Oh and fun fact: Green vegetables, such as zucchini and kale, not only help strengthen your immune system they’ve also been shown to prevent wrinkles! How ’bout them apples? Or kale…


Vegan, dairy-free, gluten-free, refined oil-free

Recipe by Jentry Lee Hull adapted from Avocado Pesto

Yields 6-8 servings


  • 1 small onion, diced
  • 3-4 small zucchini squash (or summer squash), cut into chunks (leave skin on)
  • 4 cloves garlic, minced
  • 3 cups vegetable broth + more to sauté, if needed
  • 1-15 oz. can light coconut milk*
  • ¼ cup raw cashews
  • 3 handfuls curly green kale, leaves removed from stems and torn into pieces
  • 3-4 Yukon Gold potatoes, cooked and diced*
  • ½ cup cooked chickpeas
  • pinch of salt
  • pinch of cayenne


  • In a large pan over medium heat, sauté onion (with water or broth) for about 3-5 minutes, or until caramelized.
  • Incorporate zucchini chunks and cook another 5 minutes, or until zucchini is golden brown and tender.
  • Add minced garlic, stir and cook for another minute.
  • Stir in veggie broth, coconut milk and cashews. Bring to a gentle boil, then reduce heat, partially cover and let simmer on low for about 15-20 minutes. Stir occasionally.
  • Keep mixture on low heat and fold in kale leaves. Cook for 1 minute or until kale is bright green and tender.
  • Remove from heat, let cool for 20 minutes. Transfer in batches to high-powered blender.  Blend until creamy and smooth.
  • Transfer creamy soup back to large pot, on low-medium heat, and add cooked potatoes and chickpeas.
  • Season with salt and pepper.
  • Transfer to serving bowls, garnish and enjoy
  • Topping ideas:


  • ½ cup plant milk
  • 1 cup raw cashews (soaked for at least 1 hr. and drained)
  • 1 Tbsp. apple cider vinegar
  • 2 Tbsp. fresh lime or lemon juice
  • pinch of pink salt
  • pinch of cayenne


  • In a high-powered blender, combine all ingredients and blend for 1-2 minutes, or until creamy and smooth.
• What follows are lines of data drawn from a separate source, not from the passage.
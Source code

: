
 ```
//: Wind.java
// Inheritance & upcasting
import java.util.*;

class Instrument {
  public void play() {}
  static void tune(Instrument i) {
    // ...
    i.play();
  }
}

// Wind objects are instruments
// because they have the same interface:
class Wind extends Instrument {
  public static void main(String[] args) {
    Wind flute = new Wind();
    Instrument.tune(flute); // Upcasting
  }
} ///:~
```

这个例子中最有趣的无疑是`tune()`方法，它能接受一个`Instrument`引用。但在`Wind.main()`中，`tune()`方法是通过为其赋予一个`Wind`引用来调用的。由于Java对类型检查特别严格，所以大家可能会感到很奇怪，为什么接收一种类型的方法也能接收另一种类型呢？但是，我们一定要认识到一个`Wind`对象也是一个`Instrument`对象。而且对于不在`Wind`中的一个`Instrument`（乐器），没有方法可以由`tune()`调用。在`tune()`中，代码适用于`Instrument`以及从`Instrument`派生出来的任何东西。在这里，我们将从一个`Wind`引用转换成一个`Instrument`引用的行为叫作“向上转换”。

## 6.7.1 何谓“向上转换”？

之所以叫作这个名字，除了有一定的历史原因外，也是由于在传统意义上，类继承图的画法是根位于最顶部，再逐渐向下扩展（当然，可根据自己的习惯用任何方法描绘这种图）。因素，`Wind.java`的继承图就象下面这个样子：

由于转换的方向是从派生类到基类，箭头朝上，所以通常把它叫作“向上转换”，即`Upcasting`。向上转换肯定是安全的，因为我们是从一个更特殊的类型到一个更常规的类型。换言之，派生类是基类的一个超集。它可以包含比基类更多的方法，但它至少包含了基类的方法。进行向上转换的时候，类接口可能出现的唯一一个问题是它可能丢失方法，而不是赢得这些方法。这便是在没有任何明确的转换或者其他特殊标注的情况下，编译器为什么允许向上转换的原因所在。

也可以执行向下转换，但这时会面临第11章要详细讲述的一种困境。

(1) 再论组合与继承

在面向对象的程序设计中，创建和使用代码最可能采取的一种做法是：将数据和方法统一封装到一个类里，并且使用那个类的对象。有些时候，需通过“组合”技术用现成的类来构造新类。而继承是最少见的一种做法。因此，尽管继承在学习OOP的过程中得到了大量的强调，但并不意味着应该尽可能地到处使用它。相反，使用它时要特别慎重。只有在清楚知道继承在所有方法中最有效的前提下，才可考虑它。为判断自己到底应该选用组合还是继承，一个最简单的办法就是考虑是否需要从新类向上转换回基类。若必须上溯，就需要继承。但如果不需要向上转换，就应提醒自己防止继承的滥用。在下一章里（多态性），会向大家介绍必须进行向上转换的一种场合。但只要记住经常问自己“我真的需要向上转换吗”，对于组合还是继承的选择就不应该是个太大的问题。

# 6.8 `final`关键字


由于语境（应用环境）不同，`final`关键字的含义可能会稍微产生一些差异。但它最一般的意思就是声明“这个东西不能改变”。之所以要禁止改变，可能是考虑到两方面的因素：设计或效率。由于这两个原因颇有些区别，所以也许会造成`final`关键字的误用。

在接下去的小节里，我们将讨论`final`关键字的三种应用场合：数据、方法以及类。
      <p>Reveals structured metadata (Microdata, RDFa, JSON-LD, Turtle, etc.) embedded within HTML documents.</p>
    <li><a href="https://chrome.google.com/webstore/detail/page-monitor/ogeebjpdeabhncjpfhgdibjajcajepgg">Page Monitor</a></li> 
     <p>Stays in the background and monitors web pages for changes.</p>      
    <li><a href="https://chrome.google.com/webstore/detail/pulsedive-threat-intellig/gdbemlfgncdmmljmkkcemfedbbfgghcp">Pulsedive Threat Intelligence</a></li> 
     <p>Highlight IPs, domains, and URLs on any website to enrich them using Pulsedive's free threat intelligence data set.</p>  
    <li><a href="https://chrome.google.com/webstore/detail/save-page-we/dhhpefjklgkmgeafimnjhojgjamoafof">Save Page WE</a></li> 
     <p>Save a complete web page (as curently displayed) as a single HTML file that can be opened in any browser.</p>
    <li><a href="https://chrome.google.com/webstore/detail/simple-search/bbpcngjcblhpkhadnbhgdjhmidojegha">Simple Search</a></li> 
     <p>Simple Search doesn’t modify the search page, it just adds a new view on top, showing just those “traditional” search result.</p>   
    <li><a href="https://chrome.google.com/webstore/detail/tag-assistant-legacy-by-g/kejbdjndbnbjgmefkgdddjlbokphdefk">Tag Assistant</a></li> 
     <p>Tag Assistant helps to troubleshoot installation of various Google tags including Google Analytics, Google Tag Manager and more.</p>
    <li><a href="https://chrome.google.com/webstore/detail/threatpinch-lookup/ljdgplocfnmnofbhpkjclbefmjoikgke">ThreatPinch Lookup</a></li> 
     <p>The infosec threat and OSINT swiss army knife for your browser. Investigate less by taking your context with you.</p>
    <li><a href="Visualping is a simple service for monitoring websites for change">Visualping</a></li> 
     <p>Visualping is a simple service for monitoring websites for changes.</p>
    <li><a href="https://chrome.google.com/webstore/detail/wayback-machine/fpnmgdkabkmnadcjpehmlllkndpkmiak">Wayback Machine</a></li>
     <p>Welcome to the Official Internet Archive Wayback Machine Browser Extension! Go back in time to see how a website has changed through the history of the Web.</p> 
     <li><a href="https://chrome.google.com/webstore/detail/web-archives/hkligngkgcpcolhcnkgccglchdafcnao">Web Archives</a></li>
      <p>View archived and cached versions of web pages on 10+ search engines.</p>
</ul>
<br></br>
  • I recommend steaming the potatoes beforehand. If you’re short on time, leave the potatoes out and add more chickpeas.
  • If you’re looking for a creamier soup, try adding cooked potatoes before blending.
  • If you’re allergic to coconut milk or don’t like the flavor, try another plant milk (i.e. cashew milk, soy milk, almond milk).